On Thu, Oct 8, 2020, 3:12 PM Ben Gamari <[hidden email]> wrote:
David Feuer <[hidden email]> writes:

> Ah, too bad about reuse. What do you mean about walking over both pointers
> and non-pointers? The extra word (for pointers-first layout) or few words
> (for bitmapped) will be more than made up for in most cases by not needing
> extra heap objects between a node and its children.
>
Let's consider the case that you want an array of (String, Int#) pairs.
Today you have a choice of two representations:

 * structure-of-arrays:

       type Array = (Array# String, ByteArray#)

   where the ByteArray# contains packed `Int#`s.

 * array-of-structures:

       data Entry = Entry String !Int#

       type Array = Array# Entry

In the latter case you indeed incur an extra indirection, but not in the
former. It is true that locality may be in the former (especially
if your entry is a wide product rather than the pair used here) but on
the whole it's often a good choice.

I think you are asking for a very general MixedArray#, which would allow
you to specify dynamically whether each word of the array is a pointer
or not.

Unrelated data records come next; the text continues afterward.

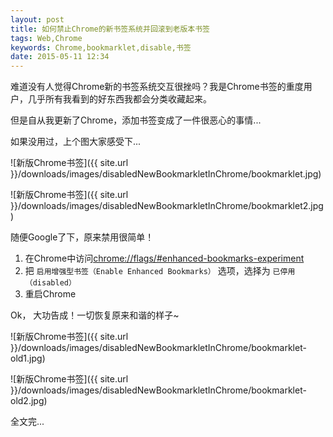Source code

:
 ```yaml
---
layout: post
title: 如何禁止Chrome的新书签系统并回滚到老版本书签
tags: Web,Chrome
keywords: Chrome,bookmarklet,disable,书签
date: 2015-05-11 12:34
---
```


难道没有人觉得Chrome新的书签系统交互很挫吗？我是Chrome书签的重度用户，几乎所有我看到的好东西我都会分类收藏起来。

但是自从我更新了Chrome，添加书签变成了一件很恶心的事情...

如果没用过，上个图大家感受下...

![新版Chrome书签]({{ site.url }}/downloads/images/disabledNewBookmarkletInChrome/bookmarklet.jpg)

![新版Chrome书签]({{ site.url }}/downloads/images/disabledNewBookmarkletInChrome/bookmarklet2.jpg)

随便Google了下，原来禁用很简单！

1. 在Chrome中访问[chrome://flags/#enhanced-bookmarks-experiment](chrome://flags/#enhanced-bookmarks-experiment)
2. 把 `启用增强型书签（Enable Enhanced Bookmarks）` 选项，选择为 `已停用（disabled）`
3. 重启Chrome

Ok， 大功告成！一切恢复原来和谐的样子~

![新版Chrome书签]({{ site.url }}/downloads/images/disabledNewBookmarkletInChrome/bookmarklet-old1.jpg)

![新版Chrome书签]({{ site.url }}/downloads/images/disabledNewBookmarkletInChrome/bookmarklet-old2.jpg)

全文完...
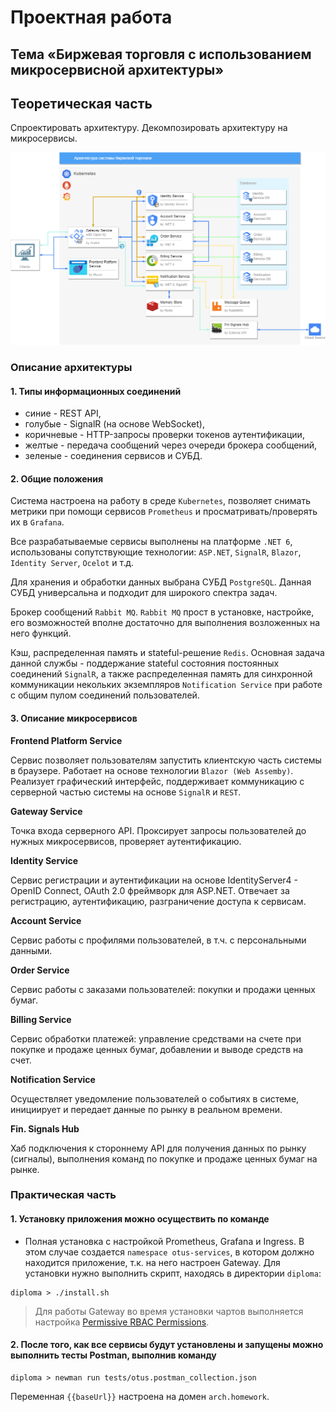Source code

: # Проектная работа

## Тема «Биржевая торговля с использованием микросервисной архитектуры»

## Теоретическая часть

Спроектировать архитектуру. Декомпозировать архитектуру на микросервисы.

![Микросервисная архитектура системы](img/arch.png)

### Описание архитектуры

#### 1. Типы информационных соединений

- синие - REST API,
- голубые - SignalR (на основе WebSocket),
- коричневые - HTTP-запросы проверки токенов аутентификации,
- желтые - передача сообщений через очереди брокера сообщений,
- зеленые - соединения сервисов и СУБД.

#### 2. Общие положения

Система настроена на работу в среде `Kubernetes`, позволяет снимать метрики при помощи сервисов `Prometheus` и просматривать/проверять их в `Grafana`.

Все разрабатываемые сервисы выполнены на платформе `.NET 6`, использованы сопутствующие технологии: `ASP.NET`, `SignalR`, `Blazor`, `Identity Server`, `Ocelot` и т.д.

Для хранения и обработки данных выбрана СУБД `PostgreSQL`. Данная СУБД универсальна и подходит для широкого спектра задач.

Брокер сообщений `Rabbit MQ`. `Rabbit MQ` прост в установке, настройке, его возможностей вполне достаточно для выполнения возложенных на него функций.

Кэш, распределенная память и stateful-решение `Redis`. Основная задача данной службы - поддержание stateful состояния постоянных соединений `SignalR`, а также распределенная память для синхронной коммуникации некольких экземпляров `Notification Service` при работе с общим пулом соединений пользователей.

#### 3. Описание микросервисов

__Frontend Platform Service__

Сервис позволяет пользователям запустить клиентскую часть системы в браузере. Работает на основе технологии `Blazor (Web Assemby)`. Реализует графический интерфейс, поддерживает коммуникацию с серверной частью системы на основе `SignalR` и `REST`.

__Gateway Service__

Точка входа серверного API. Проксирует запросы пользователей до нужных микросервисов, проверяет аутентификацию.

__Identity Service__

Сервис регистрации и аутентификации на основе IdentityServer4 - OpenID Connect, OAuth 2.0 фреймворк для ASP.NET. Отвечает за регистрацию, аутентификацию, разграничение доступа к сервисам.

__Account Service__

Сервис работы с профилями пользователей, в т.ч. с персональными данными.

__Order Service__

Сервис работы с заказами пользователей: покупки и продажи ценных бумаг.

__Billing Service__

Сервис обработки платежей: управление средствами на счете при покупке и продаже ценных бумаг, добавлении и выводе средств на счет.

__Notification Service__

Осуществляет уведомление пользователей о событиях в системе, инициирует и передает данные по рынку в реальном времени. 

__Fin. Signals Hub__

Хаб подключения к стороннему API для получения данных по рынку (сигналы), выполнения команд по покупке и продаже ценных бумаг на рынке.

### Практическая часть

#### 1. Установку приложения можно осуществить по команде

- Полная установка с настройкой Prometheus, Grafana и Ingress. В этом случае создается `namespace otus-services`, в котором должно находится приложение, т.к. на него настроен Gateway. Для установки нужно выполнить скрипт, находясь в директории `diploma`:

```shell
diploma > ./install.sh
```

> Для работы Gateway во время установки чартов выполняется настройка [Permissive RBAC Permissions](https://kubernetes.io/docs/reference/access-authn-authz/rbac/#permissive-rbac-permissions).

#### 2. После того, как все сервисы будут установлены и запущены можно выполнить тесты Postman, выполнив команду

```shell
diploma > newman run tests/otus.postman_collection.json
```

Переменная `{{baseUrl}}` настроена на домен `arch.homework`.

This seems like a lot of power and may complicate garbage
collection. Apologies if I have misunderstood.

I think you can get most of the power of this idea with a much simpler
idea: rather than allow configuration of each word dynamically, specify
the array as a bunch of packed unboxed tuples. For instance, in Haskell
this might look like:

     -- This class would need to be magic since the compiler would need
     -- to generate a info table describing the entry layout for each
     -- instance.
     class HasArrayRep (a :: k)

     data PackedArray# (a :: k)

     newPackedArray# :: HasArrayRep a
                     => Int#
                     -> State# s -> (# State# s, PackedArray# a)
     readPackedArray# :: HasArrayRep a
                      => Int -> PackedArray# a ->
                      -> State# s -> (# State# s, a)
     -- ... etc.

Implementation would involve the introduction of a new array closure
type and suitable scavenging logic. Each HasArrayRep instance would emit
an info table; the layout section of this info table would contain a
bitmap (of the same sort used for stack frames) which would describe the
layout of a single array element. To avoid unaligned accesses you would
want to round up the element size to the nearest word size, potentially
incurring some slop (e.g. each element of a `PackedArray# (# Word#,
Word8# #)` would require two words). However, sub-word-size fields could
in principle be packed into a single word (finally allowing us to get
some mileage out of the sub-word-size primitive types we now have).

Perhaps this helps in your use-case?